Better Lucas County, the volunteer group trying to put a proposed county charter on the Nov. 6 ballot, plans to stay together after a disappointing attempt to collect nearly 14,500 signatures.
Robert Reinbolt, a group co-leader, said the group met Tuesday and agreed to continue the effort.
On Monday, the Lucas County Board of Elections found that only 8,764 signatures out of 22,195 submitted in petitions June 29 were valid. That left the campaign thousands short of the 14,483 valid voter signatures needed to put a proposal to reorganize county government on the Nov. 6 ballot.
The group has until Aug. 28 to make up the signature deficit for the proposal to be submitted to county voters.
More than 4,000 otherwise valid voter signatures were thrown out because of mistakes by petition circulators in filling out the circulator's statement at the end of each part of the petition.
One of the required elements is that the circulator state the exact number of signatures that he or she witnessed, but on 42 part-petition forms, the number was incorrect or missing.
Several experienced politicos said confirming the number of signatures is something every elected official learns to do.
Mr. Reinbolt said Better Lucas County focused on verifying registered voters' names and overlooked double-checking the circulators' signature counts.
But even had the signatures voided because of the circulators' errors been accepted, the petition drive still would have come up 1,000 signatures short.
The signatures were collected partly by paid workers and partly by volunteers.
"Our people were not willing to give up," Mr. Reinbolt said. Attending the meeting were the five co-leaders and an intern who was helping to organize the petition drive.
"Each of us ran into several people today that now seem to be saying, 'What can we do to help?

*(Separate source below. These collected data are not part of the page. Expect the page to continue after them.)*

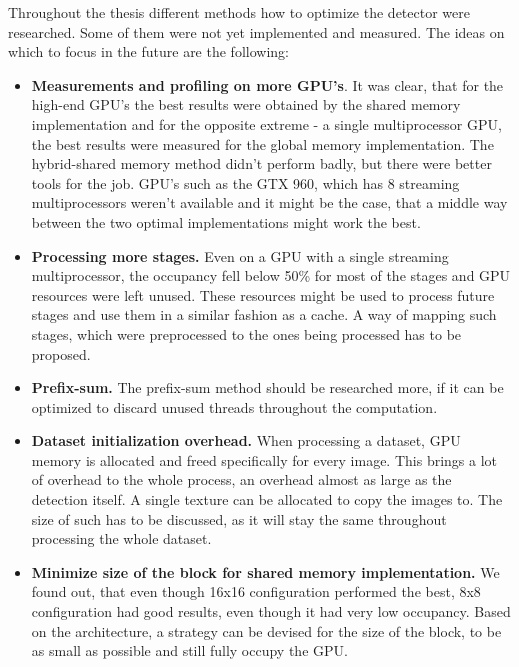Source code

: Throughout the thesis different methods how to optimize the detector were researched. Some of them were not yet implemented and measured. The ideas on which to focus in the future are the following:

\begin{itemize}
	\item \textbf{Measurements and profiling on more GPU's}. It was clear, that for the high-end GPU's the best results were obtained by the shared memory implementation and for the opposite extreme - a single multiprocessor GPU, the best results were measured for the global memory implementation. The hybrid-shared memory method didn't perform badly, but there were better tools for the job. GPU's such as the GTX 960, which has 8 streaming multiprocessors weren't available and it might be the case, that a middle way between the two optimal implementations might work the best.
	\item \textbf{Processing more stages.} Even on a GPU with a single streaming multiprocessor, the occupancy fell below 50\% for most of the stages and GPU resources were left unused. These resources might be used to process future stages and use them in a similar fashion as a cache. A way of mapping such stages, which were preprocessed to the ones being processed has to be proposed.
	\item \textbf{Prefix-sum.} The prefix-sum method should be researched more, if it can be optimized to discard unused threads throughout the computation.
	\item \textbf{Dataset initialization overhead.} When processing a dataset, GPU memory is allocated and freed specifically for every image. This brings a lot of overhead to the whole process, an overhead almost as large as the detection itself. A single texture can be allocated to copy the images to. The size of such has to be discussed, as it will stay the same throughout processing the whole dataset.
	\item \textbf{Minimize size of the block for shared memory implementation.} We found out, that even though 16x16 configuration performed the best, 8x8 configuration had good results, even though it had very low occupancy. Based on the architecture, a strategy can be devised for the size of the block, to be as small as possible and still fully occupy the GPU.
\end{itemize}



\nocite{zemcik-high-performance}
\nocite{herout-realtime-cuda}
\nocite{warps-occupancy}
\nocite{memory-coalescing}
\nocite{gpu-opt-fundamentals}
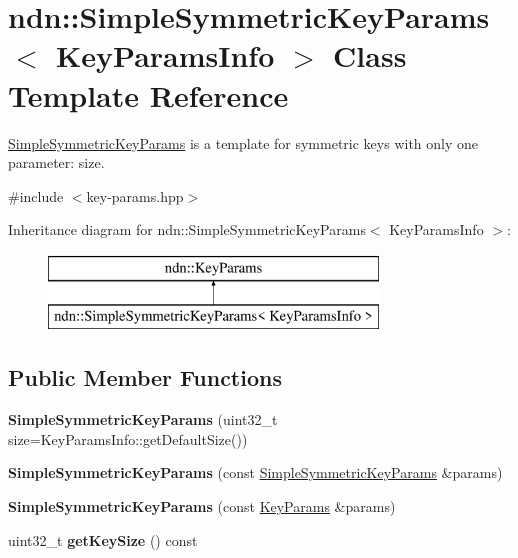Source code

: \hypertarget{classndn_1_1SimpleSymmetricKeyParams}{}\section{ndn\+:\+:Simple\+Symmetric\+Key\+Params$<$ Key\+Params\+Info $>$ Class Template Reference}
\label{classndn_1_1SimpleSymmetricKeyParams}


\hyperlink{classndn_1_1SimpleSymmetricKeyParams}{Simple\+Symmetric\+Key\+Params} is a template for symmetric keys with only one parameter\+: size.  




{\ttfamily \#include $<$key-\/params.\+hpp$>$}

Inheritance diagram for ndn\+:\+:Simple\+Symmetric\+Key\+Params$<$ Key\+Params\+Info $>$\+:\begin{figure}[H]
\begin{center}
\leavevmode
\includegraphics[height=2.000000cm]{classndn_1_1SimpleSymmetricKeyParams}
\end{center}
\end{figure}
\subsection*{Public Member Functions}
\begin{DoxyCompactItemize}
\item 
{\bfseries Simple\+Symmetric\+Key\+Params} (uint32\+\_\+t size=Key\+Params\+Info\+::get\+Default\+Size())\hypertarget{classndn_1_1SimpleSymmetricKeyParams_aa19a2923676dffd51891345afe69800f}{}\label{classndn_1_1SimpleSymmetricKeyParams_aa19a2923676dffd51891345afe69800f}

\item 
{\bfseries Simple\+Symmetric\+Key\+Params} (const \hyperlink{classndn_1_1SimpleSymmetricKeyParams}{Simple\+Symmetric\+Key\+Params} \&params)\hypertarget{classndn_1_1SimpleSymmetricKeyParams_a4dc47a7f48ce289c00ff48eb54bdebf1}{}\label{classndn_1_1SimpleSymmetricKeyParams_a4dc47a7f48ce289c00ff48eb54bdebf1}

\item 
{\bfseries Simple\+Symmetric\+Key\+Params} (const \hyperlink{classndn_1_1KeyParams}{Key\+Params} \&params)\hypertarget{classndn_1_1SimpleSymmetricKeyParams_a8a90feb771d7983319215f979015c51e}{}\label{classndn_1_1SimpleSymmetricKeyParams_a8a90feb771d7983319215f979015c51e}

\item 
uint32\+\_\+t {\bfseries get\+Key\+Size} () const\hypertarget{classndn_1_1SimpleSymmetricKeyParams_adb7256b1aeb379a71bb6ccc4cbe7937b}{}\label{classndn_1_1SimpleSymmetricKeyParams_adb7256b1aeb379a71bb6ccc4cbe7937b}

\end{DoxyCompactItemize}
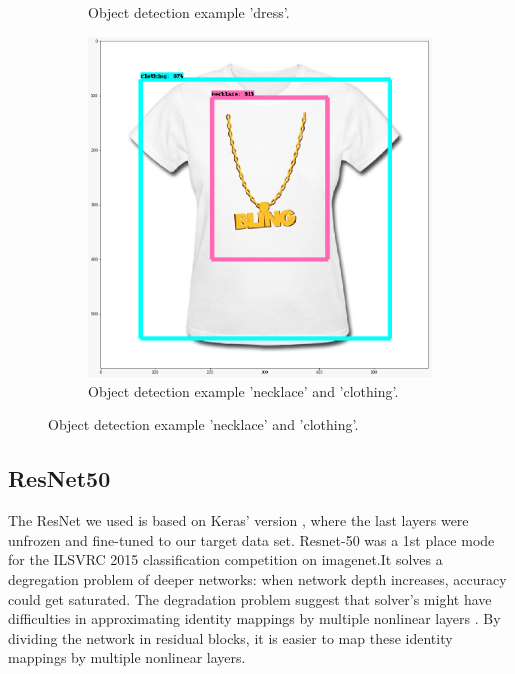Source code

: \documentclass[10pt, a4paper]{article}
\begin{document}
\begin{multicols}{2}
\begin{figure}[H]
\begin{subfigure}[b]{0.3\columnwidth}
            \caption{Object detection example 'dress'.}
            \label{fig:object_dress}
          \end{subfigure}
          \hfill %
          \begin{subfigure}[b]{0.4\columnwidth}
            \includegraphics[width=\linewidth]{img/t_shirt_object_detection.jpeg}
            \caption{Object detection example 'necklace' and 'clothing'.}
            \label{fig:object_necklace_clothing}
          \end{subfigure}
        \end{figure}
		
		
		\subsection{ResNet50}
		The ResNet we used is based on Keras' version \cite{DBLP:journals/corr/HeZRS15}, where the last layers were unfrozen and fine-tuned to our target data set. Resnet-50 was a 
		1st place mode for the ILSVRC 2015 classification competition on imagenet.It solves a degregation problem of deeper networks: when network depth increases, accuracy could get saturated. The degradation problem suggest that solver's might have difficulties in approximating identity mappings by multiple nonlinear layers \cite{he2016deep}.
		By dividing the network in residual blocks, it is easier to map these identity mappings by multiple nonlinear layers.
		

\end{multicols}
\end{document}
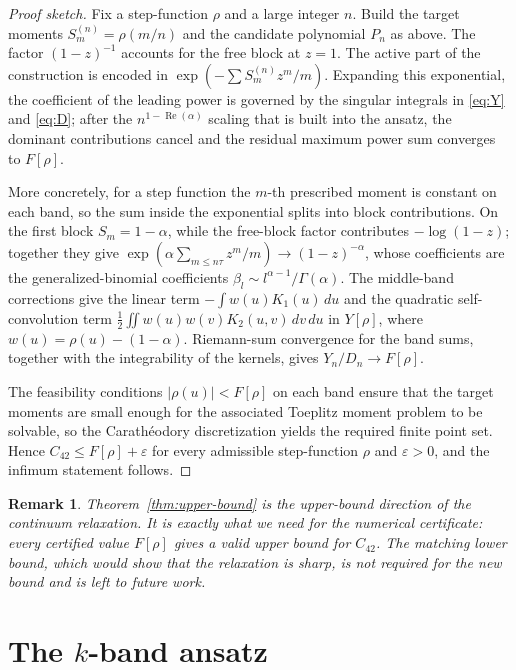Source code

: \documentclass[11pt]{article}
\theoremstyle{plain}
\newtheorem{rem}[thm]{Remark}
\DeclareMathOperator{\Repart}{Re}
\begin{document}
\begin{proof}[Proof sketch]
Fix a step-function $\rho$ and a large integer $n$.  Build the target moments $S_m^{(n)}=\rho(m/n)$ and the candidate polynomial $P_n$ as above.  The factor $(1-z)^{-1}$ accounts for the free block at $z=1$.  The active part of the construction is encoded in $\exp(-\sum S_m^{(n)}z^m/m)$.  Expanding this exponential, the coefficient of the leading power is governed by the singular integrals in \eqref{eq:Y} and \eqref{eq:D}; after the $n^{1-\Repart(\alpha)}$ scaling that is built into the ansatz, the dominant contributions cancel and the residual maximum power sum converges to $F[\rho]$.

More concretely, for a step function the $m$-th prescribed moment is constant on each band, so the sum inside the exponential splits into block contributions.  On the first block $S_m=1-\alpha$, while the free-block factor contributes $-\log(1-z)$; together they give $\exp(\alpha\sum_{m\le n\tau}z^m/m)\to(1-z)^{-\alpha}$, whose coefficients are the generalized-binomial coefficients $\beta_l\sim l^{\alpha-1}/\Gamma(\alpha)$.  The middle-band corrections give the linear term $-\int w(u)K_1(u)\,du$ and the quadratic self-convolution term $\frac12\iint w(u)w(v)K_2(u,v)\,dv\,du$ in $Y[\rho]$, where $w(u)=\rho(u)-(1-\alpha)$.  Riemann-sum convergence for the band sums, together with the integrability of the kernels, gives $Y_n/D_n\to F[\rho]$.

The feasibility conditions $|\rho(u)|<F[\rho]$ on each band ensure that the target moments are small enough for the associated Toeplitz moment problem to be solvable, so the Carath\'{e}odory discretization yields the required finite point set.  Hence $C_{42}\le F[\rho]+\varepsilon$ for every admissible step-function $\rho$ and $\varepsilon>0$, and the infimum statement follows.
\end{proof}

\begin{rem}
Theorem~\ref{thm:upper-bound} is the \emph{upper-bound direction} of the continuum relaxation.  It is exactly what we need for the numerical certificate: every certified value $F[\rho]$ gives a valid upper bound for $C_{42}$.  The matching lower bound, which would show that the relaxation is sharp, is not required for the new bound and is left to future work.
\end{rem}

\section{The $k$-band ansatz}\label{sec:k-band}
\end{document}
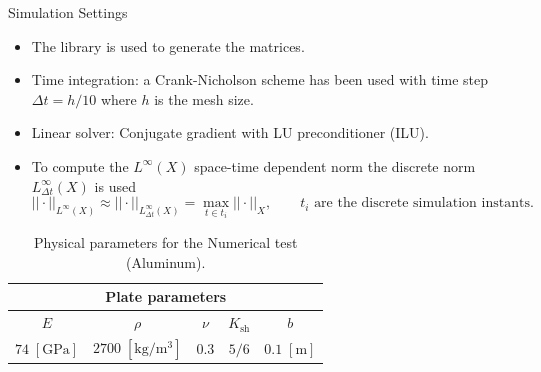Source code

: \documentclass[aspectratio=169]{ISAE-Beamer}
\begin{document}
\begin{frame}{Simulation Settings}
\begin{itemize}
	\item The {} library is used to generate the matrices. 
	\item Time integration: a Crank-Nicholson scheme has been used with time step $\Delta t = h/10$ where $h$ is the mesh size.
	\item Linear solver: Conjugate gradient with LU preconditioner (ILU).
	\item To compute the $L^\infty ({X})$ space-time dependent norm  the discrete norm $L^\infty_{\Delta t} ({X})$ is used
	\[
	||\cdot ||_{L^\infty ({X})} \approx || \cdot ||_{L^\infty_{\Delta t} ({X})} = \max_{t \in t_i} ||\cdot||_{{X}}, \qquad \text{$t_i$ are the discrete simulation instants.}
	\]
\end{itemize}

 \begin{table}[htbp]
 	\centering
 	\begin{tabular}{ccccc}
 		\hline 
 		\multicolumn{5}{c}{Plate parameters} \\ 
 		\hline 
 		$E$ & $\rho$ & $\nu$ & $K_{\text{sh}}$ & $b$ \\
 		$74 \;  [\textrm{GPa}]$ & $2700\; [\textrm{kg}/\textrm{m}^3]$ & $0.3$ & $5/6$ &  $0.1 \;  [\textrm{m}]$\\ 
 		\hline 
 	\end{tabular} 
 	\caption{Physical parameters for the Numerical test (Aluminum).}
 \end{table}
\end{frame}
\end{document}
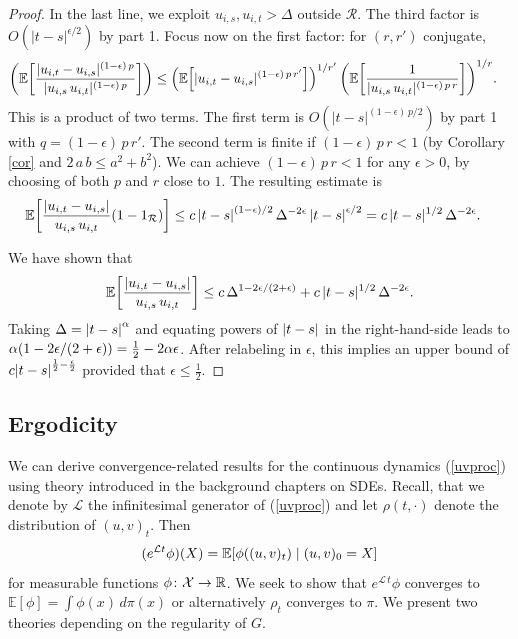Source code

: \documentclass[11pt, twoside]{report}
\begin{document}
\begin{proof}
In the last line, we exploit  $u_{i,s},u_{i,t}>\Delta$ outside $\mathcal R$.
The third factor is $O(|t-s|^{\epsilon/2})$ by part 1.
    Focus now on the first factor: for $(r,r')$ conjugate,
\begin{align*}
&\pp{\mathbb{E} \bp{\frac {|u_{i,t}-u_{i,s}|^{(1-\epsilon)\,p}}{|u_{i,s}\,u_{i,t}|^{(1-\epsilon)\,p}}}}
\le \pp{\mathbb{E} \bp{ {|u_{i,t}-u_{i,s}|^{(1-\epsilon)\,p\,r'}}}}^{1/r'}\, \pp{\mathbb{E} \bp{\frac {1}{|u_{i,s}\,u_{i,t}|^{(1-\epsilon)\,p \,r}}}}^{1/r}.
\end{align*}
This is a product of two terms. The first term is $O(|t-s|^{(1-\epsilon)\,p/2})$ by part 1 with  $q=(1-\epsilon)\,p\, r'$.
   The second term is finite if $(1-\epsilon) \,p\, r<1$ (by Corollary \ref{cor} and $2\,a\,b\le a^2+b^2$).
We can achieve $(1-\epsilon)\,p\,r<1$ for any $\epsilon>0$, by choosing of both $p$ and $r$ close to $1$. The resulting estimate is
 \begin{align}\label{temporary}
  \mathbb{E} \bp{\frac {|u_{i,t}-u_{i,s}|}{u_{i,s}\,u_{i,t}} (1-1_{\mathcal R})}
 &\le c\, \abs{t-s}^{(1-\epsilon)/2}\, \Delta ^{-2\epsilon}\, \abs{t-s}^{\epsilon/2}
 = c\,|t-s|^{1/2}\, \Delta^{-2\epsilon}.
 \end{align}

    We have shown that 
       \begin{align}\label{combined_estimate}
       \mathbb{E} \bp{\frac {|u_{i,t}-u_{i,s}|}{u_{i,s}\,u_{i,t}}} 
     \le  c \,\Delta^{1-2\epsilon/(2+\epsilon)}
     +c\,|t-s|^{1/2} \,\Delta^{-2\epsilon}.
     \end{align}
     Taking $\Delta = \abs{t-s}^\alpha$ and equating powers of $\abs{t-s}$ in the right-hand-side
     leads to $\alpha\pa{1-2\epsilon/(2+\epsilon)} = \frac12 - 2\alpha \epsilon$. After relabeling in $\epsilon$, this implies an upper bound of $c \abs{t-s}^{\frac12 - \frac{\epsilon}{2}}$ provided that $\epsilon \leq \frac12$. 
\end{proof}

\subsection{Ergodicity}
We can derive convergence-related results for the continuous dynamics (\ref{uvproc}) using theory introduced in the background chapters on SDEs. Recall, that we denote by $\mathcal L$ the infinitesimal generator of (\ref{uvproc}) and let $\rho(t,\cdot)$ denote the distribution of $(u,v)_t$.
Then \[(e^{\mathcal L  t}\phi)(X)=\mean{\phi((u,v)
_t) \mid (u,v)_0=X}\] for measurable functions $\phi\colon \mathcal X\to\real$. We seek to show 
that $e^{\mathcal L \,t }\phi$ converges to $\mathbb{E}[\phi]=\int \phi(x)\,d\pi(x)$ or alternatively $\rho_t$ converges to $\pi$. We present two theories depending on the regularity of $G$.
\end{document}
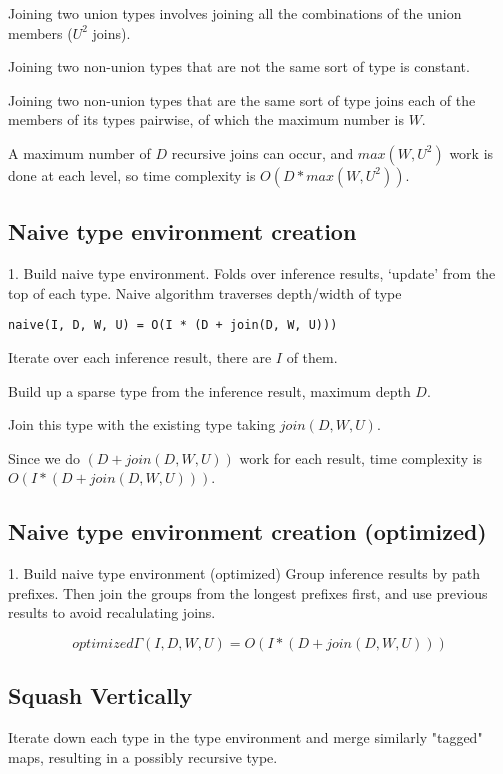 Joining two union types involves joining all the combinations of the union members ($U^2$ joins).

Joining two non-union types that are not the same sort of type is constant.

Joining two non-union types that are the same sort of type joins
each of the members of its types pairwise, of which the maximum number is $W$.

A maximum number of $D$ recursive joins can occur, and $max(W, U^2)$ work is done
at each level, so time complexity is $O(D * max(W, U^2))$.

\subsection{Naive type environment creation}
\label{naive-gamma-slow}

1. Build naive type environment.
   Folds over inference results, `update' from the top of each type.
   Naive algorithm traverses depth/width of type 

\begin{verbatim}
naive(I, D, W, U) = O(I * (D + join(D, W, U)))
\end{verbatim}

Iterate over each inference result, there are $I$ of them.

Build up a sparse type from the inference result, maximum depth $D$.

Join this type with the existing type taking $join(D, W, U)$.

Since we do $(D + join(D, W, U))$ work for each result, time complexity
is $O(I * (D + join(D, W, U)))$.

\subsection{Naive type environment creation (optimized)}
\label{naive-gamma-fast}

1. Build naive type environment (optimized)
  Group inference results by path prefixes. Then join the groups
  from the longest prefixes first, and use previous results to avoid
  recalulating joins.

\[
optimized\Gamma(I, D, W, U) = O(I * (D + join(D, W, U)))
\]

\subsection{Squash Vertically}
\label{squash-vertically}
Iterate down each type in the type environment and merge similarly "tagged"
maps, resulting in a possibly recursive type.

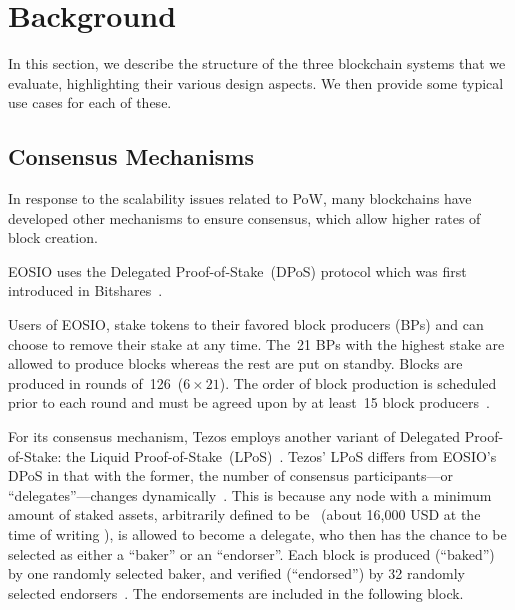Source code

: \section{Background}
\label{sec:background}

In this section, we describe the structure of the three blockchain systems that we evaluate, highlighting their various design aspects. We then provide some typical use cases for each of these.

\subsection{Consensus Mechanisms}

In response to the scalability issues related to PoW, many blockchains have developed other mechanisms to ensure consensus, which allow higher rates of block creation.

\label{sec:DPoS}
EOSIO uses the Delegated Proof-of-Stake~(DPoS) protocol which was first introduced in Bitshares~\cite{bitshares}.

Users of EOSIO, stake  tokens to their favored block producers (BPs) and can choose to remove their stake at any time. 
The~21 BPs with the highest stake are allowed to produce blocks whereas the rest are put on standby. 
Blocks are produced in rounds of~126~($6 \times 21$). 
The order of block production is scheduled prior to each round and must be agreed upon by at least~15 block producers~\cite{EOS}.


For its consensus mechanism, Tezos employs another variant of Delegated Proof-of-Stake: the Liquid Proof-of-Stake~(LPoS)~\cite{Tezos2018}.
Tezos' LPoS differs from EOSIO's DPoS in that with the former, the number of consensus participants---or ``delegates''---changes dynamically~\cite{Tezos2018, Goodman2014}.
This is because any node with a minimum amount of staked assets, arbitrarily defined to be~  (about 16,000 USD at the time of writing \cite{CoinMarketCap2020}), is allowed to become a delegate, who then has the chance to be selected as either a ``baker'' or an ``endorser''.
Each block is produced (``baked'') by one randomly selected baker, and verified (``endorsed'') by 32 randomly selected endorsers~\cite{Tezos2018}. 
The endorsements are included in the following block.

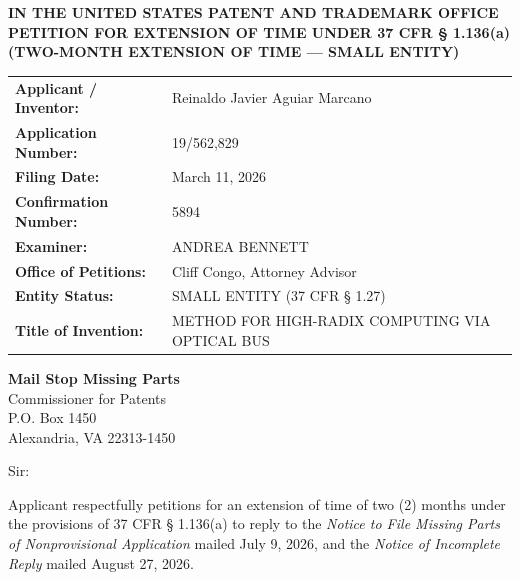 \documentclass[11pt,letterpaper]{article}
\begin{document}
\thispagestyle{empty}

\begin{center}
    \textbf{\large IN THE UNITED STATES PATENT AND TRADEMARK OFFICE} \\
    \vspace{0.3cm}
    \textbf{\large PETITION FOR EXTENSION OF TIME UNDER 37 CFR \S{} 1.136(a)} \\
    \textbf{\normalsize (TWO-MONTH EXTENSION OF TIME --- SMALL ENTITY)}
\end{center}

\vspace{0.4cm}
\noindent\begin{tabular}{p{2.3in}p{4.0in}}
\textbf{Applicant / Inventor:} & Reinaldo Javier Aguiar Marcano \\
\textbf{Application Number:} & 19/562,829 \\
\textbf{Filing Date:} & March 11, 2026 \\
\textbf{Confirmation Number:} & 5894 \\
\textbf{Examiner:} & ANDREA BENNETT \\
\textbf{Office of Petitions:} & Cliff Congo, Attorney Advisor \\
\textbf{Entity Status:} & SMALL ENTITY (37 CFR \S{} 1.27) \\
\textbf{Title of Invention:} & METHOD FOR HIGH-RADIX COMPUTING VIA OPTICAL BUS \\
\end{tabular}

\vspace{0.5cm}
\noindent\textbf{Mail Stop Missing Parts} \\
Commissioner for Patents \\
P.O. Box 1450 \\
Alexandria, VA 22313-1450

\vspace{0.2cm}
Sir:

Applicant respectfully petitions for an extension of time of two (2) months under the provisions of 37 CFR \S{} 1.136(a) to reply to the \textit{Notice to File Missing Parts of Nonprovisional Application} mailed July 9, 2026, and the \textit{Notice of Incomplete Reply} mailed August 27, 2026.
\end{document}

How can we get involved?' " Mr. Reinbolt said. "People out there are now aware of it. I'm hopeful we can tap into some of that energy."
A previous volunteer group last year proposed a Lucas County charter that would replace the traditional "row office" system, which has individually elected county department heads, with a county executive-county council form of government patterned after that of Cuyahoga County.
Better Lucas County took over the effort to get the question on the ballot and to educate voters about the proposed charter.